### [Information shown]
========================

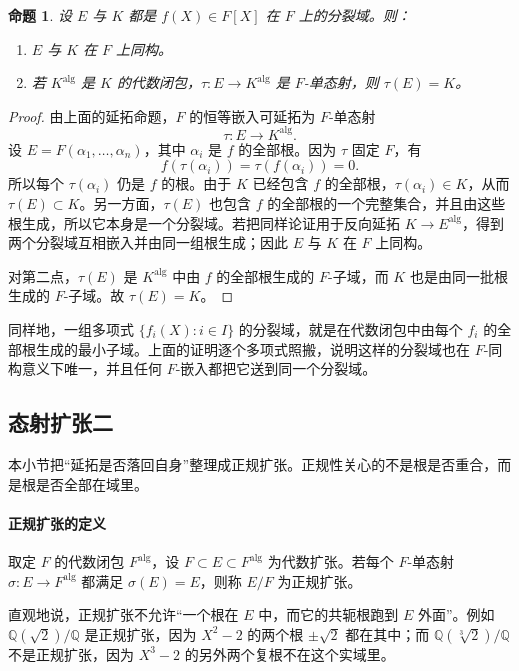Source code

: \documentclass[11pt,a4paper,openany]{ctexbook}
\numberwithin{equation}{chapter}
\newcommand{\Q}{\mathbb{Q}}
\theoremstyle{plain}
\newtheorem{proposition}[theorem]{命题}
\theoremstyle{definition}
\theoremstyle{remark}
\begin{document}
\begin{proposition}
设 $E$ 与 $K$ 都是 $f(X)\in F[X]$ 在 $F$ 上的分裂域。则：
\begin{enumerate}[label=(\arabic*)]
\item $E$ 与 $K$ 在 $F$ 上同构。
\item 若 $K^{\mathrm{alg}}$ 是 $K$ 的代数闭包，$\tau:E\to K^{\mathrm{alg}}$ 是 $F$-单态射，则 $\tau(E)=K$。
\end{enumerate}
\end{proposition}

\begin{proof}
由上面的延拓命题，$F$ 的恒等嵌入可延拓为 $F$-单态射
\[
\tau:E\longrightarrow K^{\mathrm{alg}}.
\]
设 $E=F(\alpha_1,\dots,\alpha_n)$，其中 $\alpha_i$ 是 $f$ 的全部根。因为 $\tau$ 固定 $F$，有
\[
f(\tau(\alpha_i))=\tau(f(\alpha_i))=0.
\]
所以每个 $\tau(\alpha_i)$ 仍是 $f$ 的根。由于 $K$ 已经包含 $f$ 的全部根，$\tau(\alpha_i)\in K$，从而 $\tau(E)\subset K$。另一方面，$\tau(E)$ 也包含 $f$ 的全部根的一个完整集合，并且由这些根生成，所以它本身是一个分裂域。若把同样论证用于反向延拓 $K\to E^{\mathrm{alg}}$，得到两个分裂域互相嵌入并由同一组根生成；因此 $E$ 与 $K$ 在 $F$ 上同构。

对第二点，$\tau(E)$ 是 $K^{\mathrm{alg}}$ 中由 $f$ 的全部根生成的 $F$-子域，而 $K$ 也是由同一批根生成的 $F$-子域。故 $\tau(E)=K$。
\end{proof}

同样地，一组多项式 $\{f_i(X):i\in I\}$ 的分裂域，就是在代数闭包中由每个 $f_i$ 的全部根生成的最小子域。上面的证明逐个多项式照搬，说明这样的分裂域也在 $F$-同构意义下唯一，并且任何 $F$-嵌入都把它送到同一个分裂域。

\subsection{态射扩张二}

本小节把“延拓是否落回自身”整理成正规扩张。正规性关心的不是根是否重合，而是根是否全部在域里。

\paragraph{正规扩张的定义}
取定 $F$ 的代数闭包 $F^{\mathrm{alg}}$，设 $F\subset E\subset F^{\mathrm{alg}}$ 为代数扩张。若每个 $F$-单态射 $\sigma:E\to F^{\mathrm{alg}}$ 都满足 $\sigma(E)=E$，则称 $E/F$ 为正规扩张。

直观地说，正规扩张不允许“一个根在 $E$ 中，而它的共轭根跑到 $E$ 外面”。例如 $\Q(\sqrt2)/\Q$ 是正规扩张，因为 $X^2-2$ 的两个根 $\pm\sqrt2$ 都在其中；而 $\Q(\sqrt[3]{2})/\Q$ 不是正规扩张，因为 $X^3-2$ 的另外两个复根不在这个实域里。
\end{document}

========================

### [Exercise directions]
Across the whole listing, show each line where the word "proposition" occurs.

### [Reply]
\newtheorem{proposition}[theorem]{命题}
\begin{proposition}
\end{proposition}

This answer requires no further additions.